INSTRUCTIONS TO FOLLOW – Start at the line with "for one year." in the records below, stop at the line with "Partly from the", and return every line in that span exactly, the two end lines included.

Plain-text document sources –
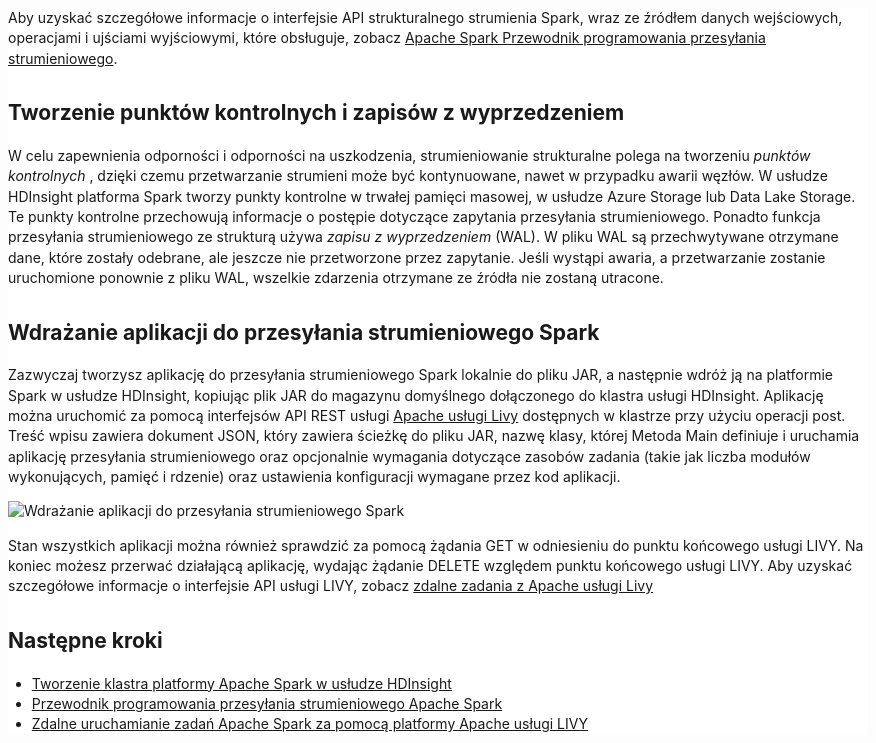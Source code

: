 Aby uzyskać szczegółowe informacje o interfejsie API strukturalnego strumienia Spark, wraz ze źródłem danych wejściowych, operacjami i ujściami wyjściowymi, które obsługuje, zobacz [Apache Spark Przewodnik programowania przesyłania strumieniowego](https://spark.apache.org/docs/2.1.0/structured-streaming-programming-guide.html).

## <a name="checkpointing-and-write-ahead-logs"></a>Tworzenie punktów kontrolnych i zapisów z wyprzedzeniem

W celu zapewnienia odporności i odporności na uszkodzenia, strumieniowanie strukturalne polega na tworzeniu *punktów kontrolnych* , dzięki czemu przetwarzanie strumieni może być kontynuowane, nawet w przypadku awarii węzłów. W usłudze HDInsight platforma Spark tworzy punkty kontrolne w trwałej pamięci masowej, w usłudze Azure Storage lub Data Lake Storage. Te punkty kontrolne przechowują informacje o postępie dotyczące zapytania przesyłania strumieniowego. Ponadto funkcja przesyłania strumieniowego ze strukturą używa *zapisu z wyprzedzeniem* (WAL). W pliku WAL są przechwytywane otrzymane dane, które zostały odebrane, ale jeszcze nie przetworzone przez zapytanie. Jeśli wystąpi awaria, a przetwarzanie zostanie uruchomione ponownie z pliku WAL, wszelkie zdarzenia otrzymane ze źródła nie zostaną utracone.

## <a name="deploying-spark-streaming-applications"></a>Wdrażanie aplikacji do przesyłania strumieniowego Spark

Zazwyczaj tworzysz aplikację do przesyłania strumieniowego Spark lokalnie do pliku JAR, a następnie wdróż ją na platformie Spark w usłudze HDInsight, kopiując plik JAR do magazynu domyślnego dołączonego do klastra usługi HDInsight. Aplikację można uruchomić za pomocą interfejsów API REST usługi [Apache usługi Livy](https://livy.incubator.apache.org/) dostępnych w klastrze przy użyciu operacji post. Treść wpisu zawiera dokument JSON, który zawiera ścieżkę do pliku JAR, nazwę klasy, której Metoda Main definiuje i uruchamia aplikację przesyłania strumieniowego oraz opcjonalnie wymagania dotyczące zasobów zadania (takie jak liczba modułów wykonujących, pamięć i rdzenie) oraz ustawienia konfiguracji wymagane przez kod aplikacji.

![Wdrażanie aplikacji do przesyłania strumieniowego Spark](./media/apache-spark-streaming-overview/hdinsight-spark-streaming-livy.png)

Stan wszystkich aplikacji można również sprawdzić za pomocą żądania GET w odniesieniu do punktu końcowego usługi LIVY. Na koniec możesz przerwać działającą aplikację, wydając żądanie DELETE względem punktu końcowego usługi LIVY. Aby uzyskać szczegółowe informacje o interfejsie API usługi LIVY, zobacz [zdalne zadania z Apache usługi Livy](apache-spark-livy-rest-interface.md)

## <a name="next-steps"></a>Następne kroki

* [Tworzenie klastra platformy Apache Spark w usłudze HDInsight](../hdinsight-hadoop-create-linux-clusters-portal.md)
* [Przewodnik programowania przesyłania strumieniowego Apache Spark](https://spark.apache.org/docs/2.1.0/structured-streaming-programming-guide.html)
* [Zdalne uruchamianie zadań Apache Spark za pomocą platformy Apache usługi LIVY](apache-spark-livy-rest-interface.md)

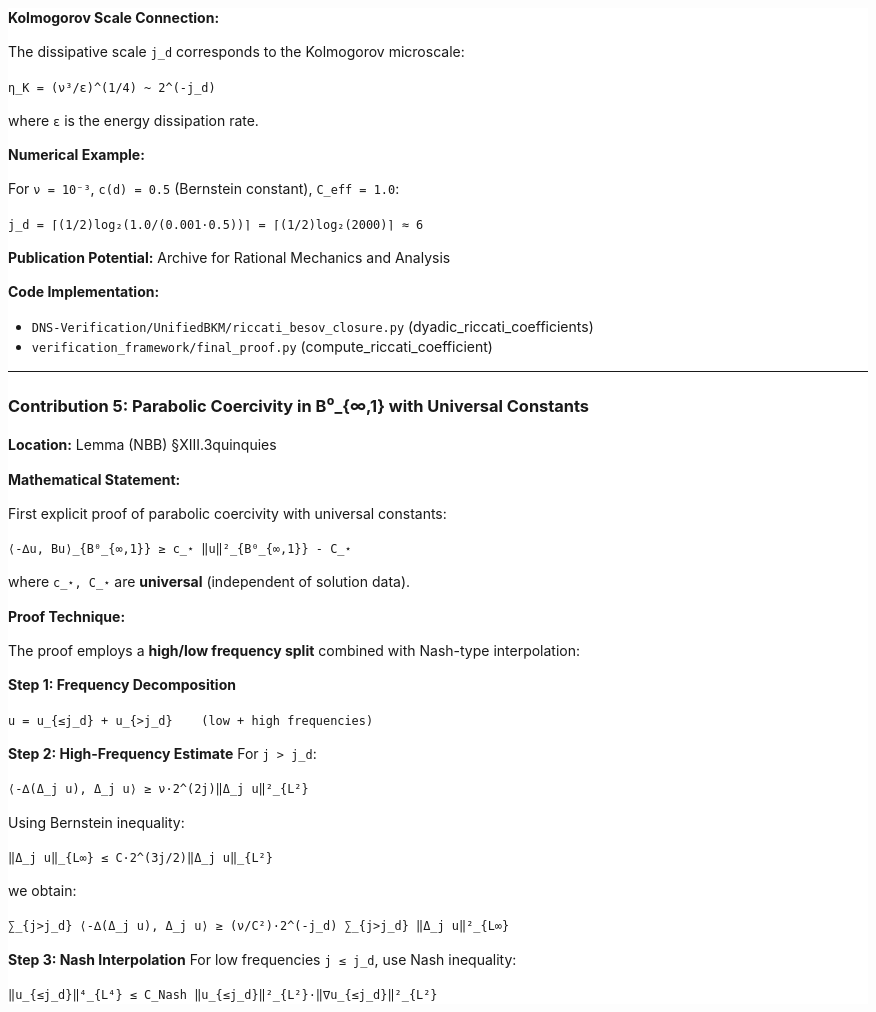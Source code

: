 **Kolmogorov Scale Connection:**

The dissipative scale `j_d` corresponds to the Kolmogorov microscale:
```
η_K = (ν³/ε)^(1/4) ~ 2^(-j_d)
```
where `ε` is the energy dissipation rate.

**Numerical Example:**

For `ν = 10⁻³`, `c(d) = 0.5` (Bernstein constant), `C_eff = 1.0`:
```
j_d = ⌈(1/2)log₂(1.0/(0.001·0.5))⌉ = ⌈(1/2)log₂(2000)⌉ ≈ 6
```

**Publication Potential:** Archive for Rational Mechanics and Analysis

**Code Implementation:**
- `DNS-Verification/UnifiedBKM/riccati_besov_closure.py` (dyadic_riccati_coefficients)
- `verification_framework/final_proof.py` (compute_riccati_coefficient)

---

### Contribution 5: Parabolic Coercivity in B⁰_{∞,1} with Universal Constants

**Location:** Lemma (NBB) §XIII.3quinquies

**Mathematical Statement:**

First explicit proof of parabolic coercivity with universal constants:
```
⟨-∆u, Bu⟩_{B⁰_{∞,1}} ≥ c_⋆ ‖u‖²_{B⁰_{∞,1}} - C_⋆
```
where `c_⋆, C_⋆` are **universal** (independent of solution data).

**Proof Technique:**

The proof employs a **high/low frequency split** combined with Nash-type interpolation:

**Step 1: Frequency Decomposition**
```
u = u_{≤j_d} + u_{>j_d}    (low + high frequencies)
```

**Step 2: High-Frequency Estimate**
For `j > j_d`:
```
⟨-∆(Δ_j u), Δ_j u⟩ ≥ ν·2^(2j)‖Δ_j u‖²_{L²}
```
Using Bernstein inequality:
```
‖Δ_j u‖_{L∞} ≤ C·2^(3j/2)‖Δ_j u‖_{L²}
```
we obtain:
```
∑_{j>j_d} ⟨-∆(Δ_j u), Δ_j u⟩ ≥ (ν/C²)·2^(-j_d) ∑_{j>j_d} ‖Δ_j u‖²_{L∞}
```

**Step 3: Nash Interpolation**
For low frequencies `j ≤ j_d`, use Nash inequality:
```
‖u_{≤j_d}‖⁴_{L⁴} ≤ C_Nash ‖u_{≤j_d}‖²_{L²}·‖∇u_{≤j_d}‖²_{L²}
```
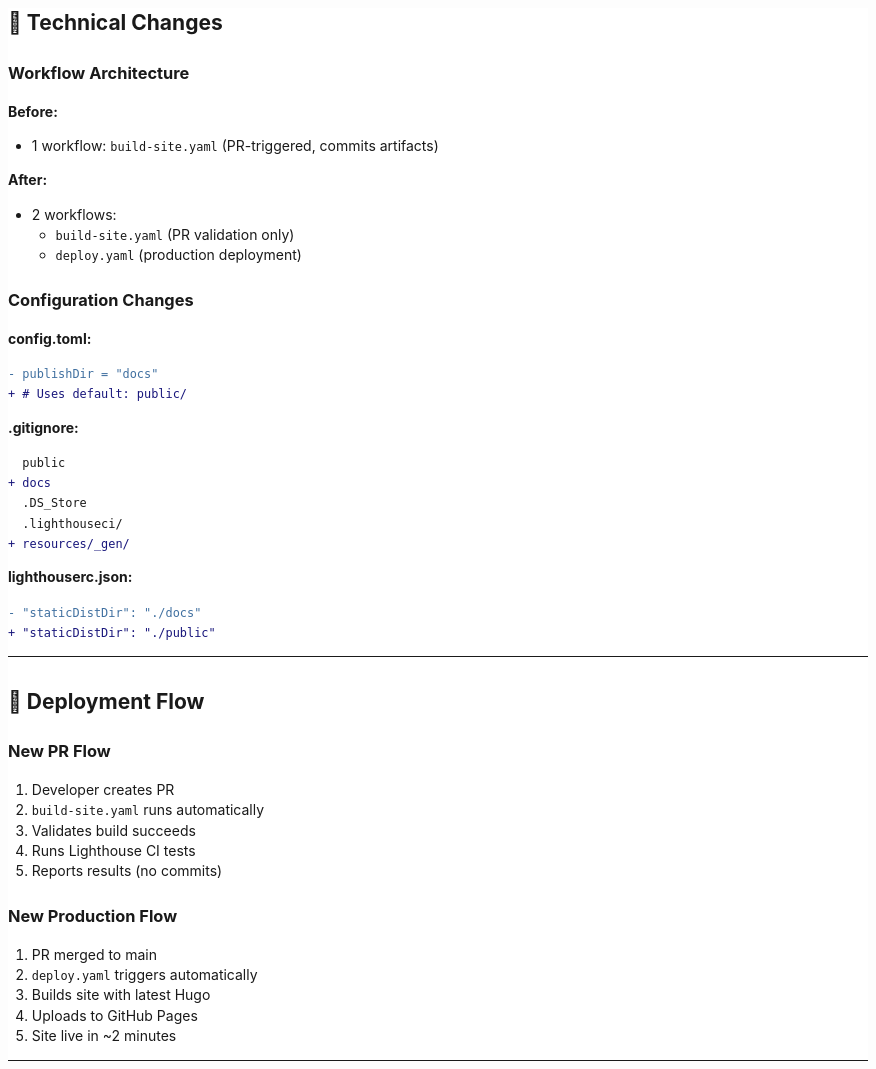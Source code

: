## 🔧 Technical Changes

### Workflow Architecture

**Before:**
- 1 workflow: `build-site.yaml` (PR-triggered, commits artifacts)

**After:**
- 2 workflows: 
  - `build-site.yaml` (PR validation only)
  - `deploy.yaml` (production deployment)

### Configuration Changes

**config.toml:**
```diff
- publishDir = "docs"
+ # Uses default: public/
```

**.gitignore:**
```diff
  public
+ docs
  .DS_Store
  .lighthouseci/
+ resources/_gen/
```

**lighthouserc.json:**
```diff
- "staticDistDir": "./docs"
+ "staticDistDir": "./public"
```

---

## 🚀 Deployment Flow

### New PR Flow
1. Developer creates PR
2. `build-site.yaml` runs automatically
3. Validates build succeeds
4. Runs Lighthouse CI tests
5. Reports results (no commits)

### New Production Flow
1. PR merged to main
2. `deploy.yaml` triggers automatically
3. Builds site with latest Hugo
4. Uploads to GitHub Pages
5. Site live in ~2 minutes

---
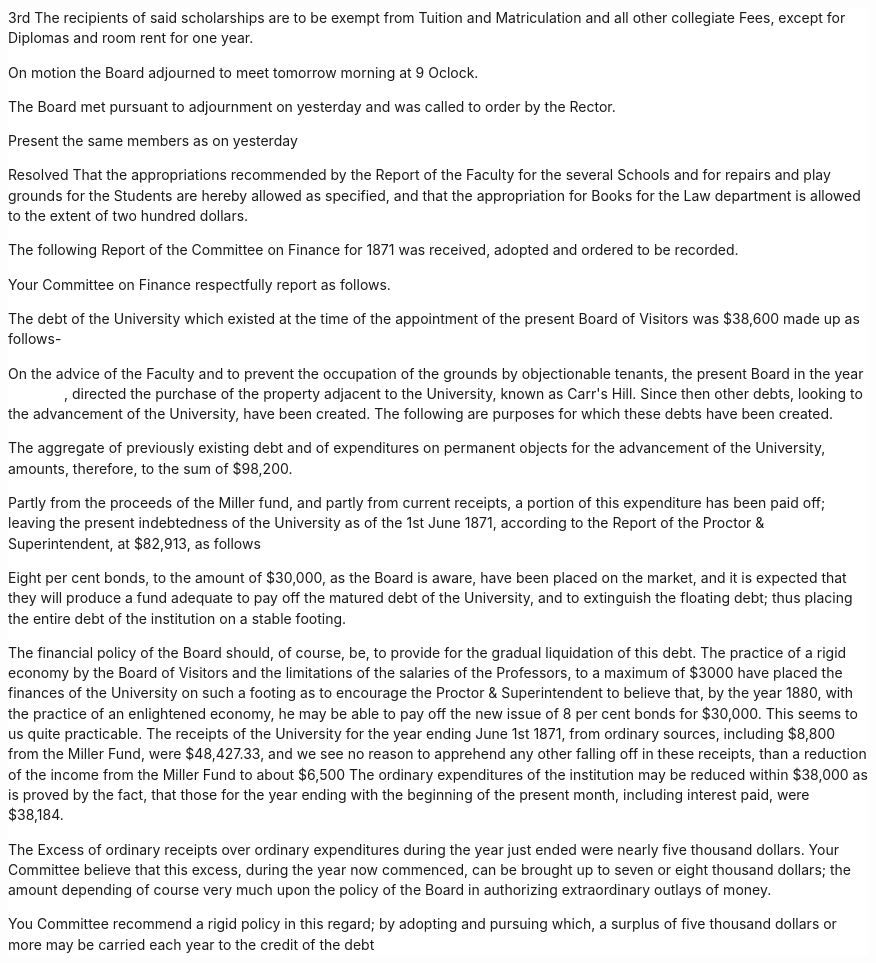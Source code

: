 3rd The recipients of said scholarships are to be exempt from Tuition and Matriculation and all other collegiate Fees, except for Diplomas and room rent for one year.

On motion the Board adjourned to meet tomorrow morning at 9 Oclock.

The Board met pursuant to adjournment on yesterday and was called to order by the Rector.

Present the same members as on yesterday

Resolved That the appropriations recommended by the Report of the Faculty for the several Schools and for repairs and play grounds for the Students are hereby allowed as specified, and that the appropriation for Books for the Law department is allowed to the extent of two hundred dollars.

The following Report of the Committee on Finance for 1871 was received, adopted and ordered to be recorded.

Your Committee on Finance respectfully report as follows.

The debt of the University which existed at the time of the appointment of the present Board of Visitors was $38,600 made up as follows-

On the advice of the Faculty and to prevent the occupation of the grounds by objectionable tenants, the present Board in the year     , directed the purchase of the property adjacent to the University, known as Carr's Hill. Since then other debts, looking to the advancement of the University, have been created. The following are purposes for which these debts have been created.

The aggregate of previously existing debt and of expenditures on permanent objects for the advancement of the University, amounts, therefore, to the sum of $98,200.

Partly from the proceeds of the Miller fund, and partly from current receipts, a portion of this expenditure has been paid off; leaving the present indebtedness of the University as of the 1st June 1871, according to the Report of the Proctor & Superintendent, at $82,913, as follows

Eight per cent bonds, to the amount of $30,000, as the Board is aware, have been placed on the market, and it is expected that they will produce a fund adequate to pay off the matured debt of the University, and to extinguish the floating debt; thus placing the entire debt of the institution on a stable footing.

The financial policy of the Board should, of course, be, to provide for the gradual liquidation of this debt. The practice of a rigid economy by the Board of Visitors and the limitations of the salaries of the Professors, to a maximum of $3000 have placed the finances of the University on such a footing as to encourage the Proctor & Superintendent to believe that, by the year 1880, with the practice of an enlightened economy, he may be able to pay off the new issue of 8 per cent bonds for $30,000. This seems to us quite practicable. The receipts of the University for the year ending June 1st 1871, from ordinary sources, including $8,800 from the Miller Fund, were $48,427.33, and we see no reason to apprehend any other falling off in these receipts, than a reduction of the income from the Miller Fund to about $6,500 The ordinary expenditures of the institution may be reduced within $38,000 as is proved by the fact, that those for the year ending with the beginning of the present month, including interest paid, were $38,184.

The Excess of ordinary receipts over ordinary expenditures during the year just ended were nearly five thousand dollars. Your Committee believe that this excess, during the year now commenced, can be brought up to seven or eight thousand dollars; the amount depending of course very much upon the policy of the Board in authorizing extraordinary outlays of money.

You Committee recommend a rigid policy in this regard; by adopting and pursuing which, a surplus of five thousand dollars or more may be carried each year to the credit of the debt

SOLUTION TO THIS PROBLEM –
: 3rd The recipients of said scholarships are to be exempt from Tuition and Matriculation and all other collegiate Fees, except for Diplomas and room rent for one year.

On motion the Board adjourned to meet tomorrow morning at 9 Oclock.

The Board met pursuant to adjournment on yesterday and was called to order by the Rector.

Present the same members as on yesterday

Resolved That the appropriations recommended by the Report of the Faculty for the several Schools and for repairs and play grounds for the Students are hereby allowed as specified, and that the appropriation for Books for the Law department is allowed to the extent of two hundred dollars.

The following Report of the Committee on Finance for 1871 was received, adopted and ordered to be recorded.

Your Committee on Finance respectfully report as follows.

The debt of the University which existed at the time of the appointment of the present Board of Visitors was $38,600 made up as follows-

On the advice of the Faculty and to prevent the occupation of the grounds by objectionable tenants, the present Board in the year     , directed the purchase of the property adjacent to the University, known as Carr's Hill. Since then other debts, looking to the advancement of the University, have been created. The following are purposes for which these debts have been created.

The aggregate of previously existing debt and of expenditures on permanent objects for the advancement of the University, amounts, therefore, to the sum of $98,200.

Partly from the proceeds of the Miller fund, and partly from current receipts, a portion of this expenditure has been paid off; leaving the present indebtedness of the University as of the 1st June 1871, according to the Report of the Proctor & Superintendent, at $82,913, as follows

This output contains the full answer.